Material for this task —
★ ★ ★

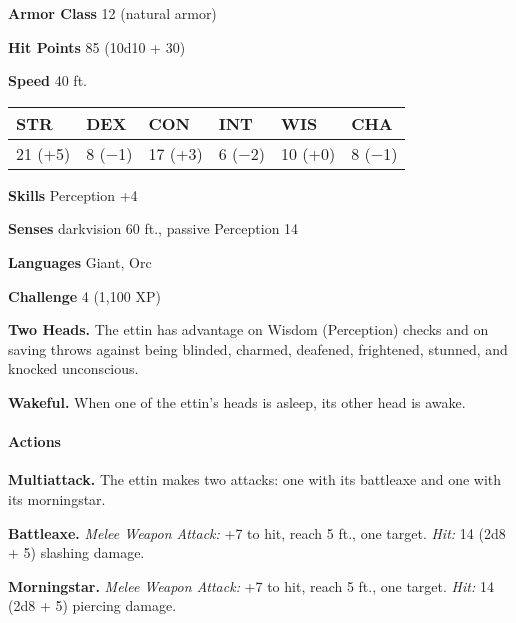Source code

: \documentclass[
]{article}
\begin{document}
\textbf{Armor Class} 12 (natural armor)

\textbf{Hit Points} 85 (10d10 + 30)

\textbf{Speed} 40 ft.

\begin{longtable}[]{@{}llllll@{}}
\toprule
STR & DEX & CON & INT & WIS & CHA\tabularnewline
\midrule
\endhead
21 (+5) & 8 (−1) & 17 (+3) & 6 (−2) & 10 (+0) & 8 (−1)\tabularnewline
\bottomrule
\end{longtable}

\textbf{Skills} Perception +4

\textbf{Senses} darkvision 60 ft., passive Perception 14

\textbf{Languages} Giant, Orc

\textbf{Challenge} 4 (1,100 XP)

\textbf{Two Heads.} The ettin has advantage on Wisdom (Perception)
checks and on saving throws against being blinded, charmed, deafened,
frightened, stunned, and knocked unconscious.

\textbf{Wakeful.} When one of the ettin's heads is asleep, its other
head is awake.

\hypertarget{actions-6}{%
\paragraph{Actions}\label{actions-6}}

\textbf{Multiattack.} The ettin makes two attacks: one with its
battleaxe and one with its morningstar.

\textbf{Battleaxe.} \emph{Melee Weapon Attack:} +7 to hit, reach 5 ft.,
one target. \emph{Hit:} 14 (2d8 + 5) slashing damage.

\textbf{Morningstar.} \emph{Melee Weapon Attack:} +7 to hit, reach 5
ft., one target. \emph{Hit:} 14 (2d8 + 5) piercing damage.
\end{document}
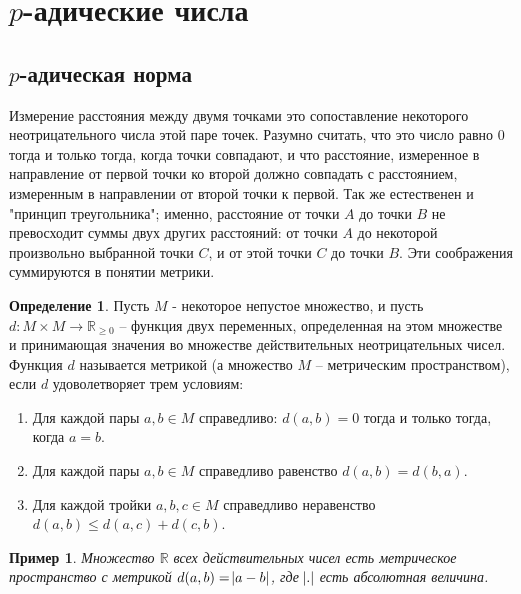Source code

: \documentclass[master, och, diploma, times]{sty/SCWorks}
\theoremstyle{plain}
\newtheorem{exmp}{Пример}[section]
\theoremstyle{definition}
\newtheorem{defn}{Определение}[section]
\numberwithin{equation}{section}
\begin{document}
\section{$p$-адические числа}

\subsection{$p$-адическая норма}

Измерение расстояния между двумя точками это сопоставление некоторого неотрицательного числа этой паре точек. Разумно считать, что это число равно $0$ тогда и только тогда, когда точки совпадают, и что расстояние, измеренное в направление от первой точки ко второй должно совпадать с расстоянием, измеренным в направлении от второй точки к первой. Так же естественен и "принцип треугольника"; именно, расстояние от точки $A$ до точки $B$ не превосходит суммы двух других расстояний: от точки $A$ до некоторой произвольно выбранной точки $C$, и от этой точки $C$ до точки $B$. Эти соображения суммируются в понятии метрики.

\begin{defn}
Пусть $M$ - некоторое непустое множество, и пусть \linebreak ${d: M \times M \rightarrow \mathbb {R}_{\ge0}}$ -- функция двух переменных, определенная на этом множестве и принимающая значения во множестве действительных неотрицательных чисел. Функция $d$ называется метрикой (а множество $M$ -- метрическим пространством), если $d$ удоволетворяет трем условиям:

\begin{enumerate} 
	\item Для каждой пары $a, b \in M$ справедливо: $d(a, b)=0$ тогда и только тогда, когда $a=b$.
	\item Для каждой пары $a, b \in M$ справедливо равенство $d(a, b) = d(b, a)$.
	\item Для каждой тройки $a, b, c \in M$ справедливо неравенство $d(a, b) \le d(a, c) + d(c, b)$.
\end{enumerate}
\end{defn}

\begin{exmp}
Множество $\mathbb {R}$ всех действительных чисел есть метрическое пространство с метрикой $d(a, b)= \abs{a-b}$, где $\abs{.}$ есть абсолютная величина.
\end{exmp}
\end{document}
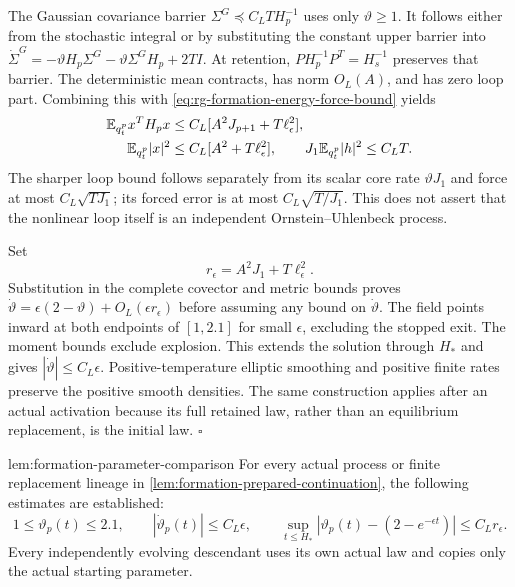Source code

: The Gaussian covariance barrier
$\Sigma^G\preceq C_LT H_p^{-1}$ uses only $\vartheta\ge1$.
It follows either from the stochastic integral or by substituting the
constant upper barrier into
$\dot\Sigma^G=-\vartheta H_p\Sigma^G
-\vartheta\Sigma^GH_p+2TI$.
At retention, $P H_p^{-1}P^T=H_s^{-1}$ preserves that barrier.
The deterministic mean contracts, has norm $O_L(A)$, and has zero
loop part. Combining this with
\cref{eq:rg-formation-energy-force-bound} yields
\begin{align}
 \E_{q_t^p}x^TH_px
 &\le C_L[A^2J_{p+1}+T\ell_\epsilon^2],
 \label{eq:rg-formation-actual-energy}\\
 \E_{q_t^p}|x|^2
 &\le C_L[A^2+T\ell_\epsilon^2],
 \qquad J_1\E_{q_t^p}|h|^2\le C_LT.
 \label{eq:rg-formation-actual-moments}
\end{align}
The sharper loop bound follows separately from its scalar core rate
$\vartheta J_1$ and force at most $C_L\sqrt{TJ_1}$; its forced error
is at most $C_L\sqrt{T/J_1}$. This does not assert that the nonlinear
loop itself is an independent Ornstein--Uhlenbeck process.

Set
\begin{equation}
 r_\epsilon=A^2J_1+T\ell_\epsilon^2.
 \label{eq:rg-formation-parameter-remainder}
\end{equation}
Substitution in the complete covector and metric bounds proves
$\dot\vartheta=\epsilon(2-\vartheta)
+O_L(\epsilon r_\epsilon)$ before assuming any bound on
$\dot\vartheta$. The field points inward at both endpoints of
$[1,2.1]$ for small $\epsilon$, excluding the stopped exit.
The moment bounds exclude explosion. This extends the solution
through $H_*$ and gives $|\dot\vartheta|\le C_L\epsilon$.
Positive-temperature elliptic smoothing and positive finite rates
preserve the positive smooth densities. The same construction applies
after an actual activation because its full retained law, rather than
an equilibrium replacement, is the initial law. \hfill$\square$

{lem:formation-parameter-comparison}
For every actual process or finite replacement lineage in
\cref{lem:formation-prepared-continuation}, the following estimates
are established:
\begin{equation}
 1\le\vartheta_p(t)\le2.1,\qquad
 |\dot\vartheta_p(t)|\le C_L\epsilon,\qquad
 \sup_{t\le H_*}|\vartheta_p(t)-(2-e^{-\epsilon t})|
 \le C_Lr_\epsilon.
 \label{eq:rg-formation-parameter-comparison-proof}
\end{equation}
Every independently evolving descendant uses its own actual law and
copies only the actual starting parameter.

★ ★ ★

Print all entries exactly; skip the pictures.

Output for this exercise —
Source code

: \documentclass[
]{article}
\begin{document}
\textbf{Armor Class} 12 (natural armor)

\textbf{Hit Points} 85 (10d10 + 30)

\textbf{Speed} 40 ft.

\begin{longtable}[]{@{}llllll@{}}
\toprule
STR & DEX & CON & INT & WIS & CHA\tabularnewline
\midrule
\endhead
21 (+5) & 8 (−1) & 17 (+3) & 6 (−2) & 10 (+0) & 8 (−1)\tabularnewline
\bottomrule
\end{longtable}

\textbf{Skills} Perception +4

\textbf{Senses} darkvision 60 ft., passive Perception 14

\textbf{Languages} Giant, Orc

\textbf{Challenge} 4 (1,100 XP)

\textbf{Two Heads.} The ettin has advantage on Wisdom (Perception)
checks and on saving throws against being blinded, charmed, deafened,
frightened, stunned, and knocked unconscious.

\textbf{Wakeful.} When one of the ettin's heads is asleep, its other
head is awake.

\hypertarget{actions-6}{%
\paragraph{Actions}\label{actions-6}}

\textbf{Multiattack.} The ettin makes two attacks: one with its
battleaxe and one with its morningstar.

\textbf{Battleaxe.} \emph{Melee Weapon Attack:} +7 to hit, reach 5 ft.,
one target. \emph{Hit:} 14 (2d8 + 5) slashing damage.

\textbf{Morningstar.} \emph{Melee Weapon Attack:} +7 to hit, reach 5
ft., one target. \emph{Hit:} 14 (2d8 + 5) piercing damage.
\end{document}
Source code

: \documentclass[master, och, diploma, times]{sty/SCWorks}
\theoremstyle{plain}
\newtheorem{exmp}{Пример}[section]
\theoremstyle{definition}
\newtheorem{defn}{Определение}[section]
\numberwithin{equation}{section}
\begin{document}
\section{$p$-адические числа}

\subsection{$p$-адическая норма}

Измерение расстояния между двумя точками это сопоставление некоторого неотрицательного числа этой паре точек. Разумно считать, что это число равно $0$ тогда и только тогда, когда точки совпадают, и что расстояние, измеренное в направление от первой точки ко второй должно совпадать с расстоянием, измеренным в направлении от второй точки к первой. Так же естественен и "принцип треугольника"; именно, расстояние от точки $A$ до точки $B$ не превосходит суммы двух других расстояний: от точки $A$ до некоторой произвольно выбранной точки $C$, и от этой точки $C$ до точки $B$. Эти соображения суммируются в понятии метрики.

\begin{defn}
Пусть $M$ - некоторое непустое множество, и пусть \linebreak ${d: M \times M \rightarrow \mathbb {R}_{\ge0}}$ -- функция двух переменных, определенная на этом множестве и принимающая значения во множестве действительных неотрицательных чисел. Функция $d$ называется метрикой (а множество $M$ -- метрическим пространством), если $d$ удоволетворяет трем условиям:

\begin{enumerate} 
	\item Для каждой пары $a, b \in M$ справедливо: $d(a, b)=0$ тогда и только тогда, когда $a=b$.
	\item Для каждой пары $a, b \in M$ справедливо равенство $d(a, b) = d(b, a)$.
	\item Для каждой тройки $a, b, c \in M$ справедливо неравенство $d(a, b) \le d(a, c) + d(c, b)$.
\end{enumerate}
\end{defn}

\begin{exmp}
Множество $\mathbb {R}$ всех действительных чисел есть метрическое пространство с метрикой $d(a, b)= \abs{a-b}$, где $\abs{.}$ есть абсолютная величина.
\end{exmp}
\end{document}
Source code

: The Gaussian covariance barrier
$\Sigma^G\preceq C_LT H_p^{-1}$ uses only $\vartheta\ge1$.
It follows either from the stochastic integral or by substituting the
constant upper barrier into
$\dot\Sigma^G=-\vartheta H_p\Sigma^G
-\vartheta\Sigma^GH_p+2TI$.
At retention, $P H_p^{-1}P^T=H_s^{-1}$ preserves that barrier.
The deterministic mean contracts, has norm $O_L(A)$, and has zero
loop part. Combining this with
\cref{eq:rg-formation-energy-force-bound} yields
\begin{align}
 \E_{q_t^p}x^TH_px
 &\le C_L[A^2J_{p+1}+T\ell_\epsilon^2],
 \label{eq:rg-formation-actual-energy}\\
 \E_{q_t^p}|x|^2
 &\le C_L[A^2+T\ell_\epsilon^2],
 \qquad J_1\E_{q_t^p}|h|^2\le C_LT.
 \label{eq:rg-formation-actual-moments}
\end{align}
The sharper loop bound follows separately from its scalar core rate
$\vartheta J_1$ and force at most $C_L\sqrt{TJ_1}$; its forced error
is at most $C_L\sqrt{T/J_1}$. This does not assert that the nonlinear
loop itself is an independent Ornstein--Uhlenbeck process.

Set
\begin{equation}
 r_\epsilon=A^2J_1+T\ell_\epsilon^2.
 \label{eq:rg-formation-parameter-remainder}
\end{equation}
Substitution in the complete covector and metric bounds proves
$\dot\vartheta=\epsilon(2-\vartheta)
+O_L(\epsilon r_\epsilon)$ before assuming any bound on
$\dot\vartheta$. The field points inward at both endpoints of
$[1,2.1]$ for small $\epsilon$, excluding the stopped exit.
The moment bounds exclude explosion. This extends the solution
through $H_*$ and gives $|\dot\vartheta|\le C_L\epsilon$.
Positive-temperature elliptic smoothing and positive finite rates
preserve the positive smooth densities. The same construction applies
after an actual activation because its full retained law, rather than
an equilibrium replacement, is the initial law. \hfill$\square$

{lem:formation-parameter-comparison}
For every actual process or finite replacement lineage in
\cref{lem:formation-prepared-continuation}, the following estimates
are established:
\begin{equation}
 1\le\vartheta_p(t)\le2.1,\qquad
 |\dot\vartheta_p(t)|\le C_L\epsilon,\qquad
 \sup_{t\le H_*}|\vartheta_p(t)-(2-e^{-\epsilon t})|
 \le C_Lr_\epsilon.
 \label{eq:rg-formation-parameter-comparison-proof}
\end{equation}
Every independently evolving descendant uses its own actual law and
copies only the actual starting parameter.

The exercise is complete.